This week is filled with stellar things to do, if you’re in San Francisco (most weeks are…) Would you happen to be interested in printmaking? Artists’ books? Discovering artists who are working with ink, paper, and alternative printing techniques? Then look no further. The Southern Graphics Conference International kicks off this week.
SGCI is a national conference which rotates to different cities every year; SF is the lucky host for 2014. Over the course of four days, nearly one hundred different events, openings, and lectures will take place — something for everyone! I’m super-excited about a few specific events, so I thought I’d share those with RLD readers.
The Shift-lab Collective is comprised of five incredibly talented book artists; their latest show “Shift” is currently up at the SF Center for the Book. Each book in the exhibition can be handled; delicate colors, spot-on letterpress work, and thoughtful writing make each book sing. There will be a reception on Friday, March 28th from 7pm – 9pm.
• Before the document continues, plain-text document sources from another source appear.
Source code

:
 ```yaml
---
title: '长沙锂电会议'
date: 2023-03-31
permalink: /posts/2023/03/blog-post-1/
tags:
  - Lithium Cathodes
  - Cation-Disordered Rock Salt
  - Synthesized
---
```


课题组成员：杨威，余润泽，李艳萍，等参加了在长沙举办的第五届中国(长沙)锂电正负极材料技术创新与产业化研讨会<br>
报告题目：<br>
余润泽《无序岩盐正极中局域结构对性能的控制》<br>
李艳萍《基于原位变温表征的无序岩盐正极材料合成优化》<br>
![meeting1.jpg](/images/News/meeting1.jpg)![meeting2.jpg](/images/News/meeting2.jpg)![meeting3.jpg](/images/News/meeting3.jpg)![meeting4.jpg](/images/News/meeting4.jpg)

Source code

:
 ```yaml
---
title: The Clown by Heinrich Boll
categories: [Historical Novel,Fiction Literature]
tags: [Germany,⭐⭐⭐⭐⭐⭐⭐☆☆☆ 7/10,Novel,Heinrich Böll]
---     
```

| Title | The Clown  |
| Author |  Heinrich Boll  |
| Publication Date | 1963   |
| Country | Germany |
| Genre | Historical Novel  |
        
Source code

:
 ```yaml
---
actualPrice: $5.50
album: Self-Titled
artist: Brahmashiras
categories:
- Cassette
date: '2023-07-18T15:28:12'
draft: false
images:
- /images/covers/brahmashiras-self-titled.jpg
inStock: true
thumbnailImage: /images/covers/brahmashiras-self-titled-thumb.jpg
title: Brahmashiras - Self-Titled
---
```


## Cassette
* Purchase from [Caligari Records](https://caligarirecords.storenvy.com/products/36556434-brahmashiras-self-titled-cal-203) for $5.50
Friend and colleague Macy Chadwick of In Cahoots Press left me a message last week: “I’m carving fog,” she explained, “and it’s really exciting!” If you live in San Francisco, you understand that fog is a unique component of city living, a phenomena that can’t easily be pinned down. Wanting to know more about this fog-carving, I pressed for photos (see above).
That’s how I found out about Span, Macy’s artist book collaboration with printmaker Carrie Ann Plank. As the name suggests, Span is a project about both bay bridges: the “new” one (which debuted last year) and the “old” one (which hasn’t been torn down yet). Both bridges link San Francisco to the east bay.
With multiple press runs and die cuts, this three dimensional beauty has all the surprise of a traditional pop up book and the craftsmanship inherent to top notch artists’ books. On March 29th, the public is invited to stop by and see Span “in process” – the presses will be rolling, many sets of hands will be sewing, and copies will be available for sale. Details can be found here.
The bay area has always been a safe haven for rubber stamp folks, regardless of which side of the fence you fall on (the cute vs. quirky battle still rages…) John Held Jr. has played an integral part in making the San Francisco mail art scene happen, ever since moving to the city in 1996. Armed with an encyclopedic knowledge of local rubber stamp lore and correspondence art history, he’ll be sharing that knowledge (along with a performance or two) at his “Rubber Stamping: Bay Area History and Applications” event at City College on Thursday, March 27th.
For a full listing of all SGCI events, head over and take a look at the schedule. The conference promises to be an action-packed four days of print, paper, and non-stop inspiration. Bringing together artists and printmakers from across the country, this a wonderful opportunity for the public to see world-class printmaking on display throughout the city.
PS: I have five artists’ books in the “Activate” exhibition, which opens tomorrow night at the Atelier Gallery (79 New Montgomery, Academy of Art University). Stop by and say hello if you get the chance — 6pm – 9pm!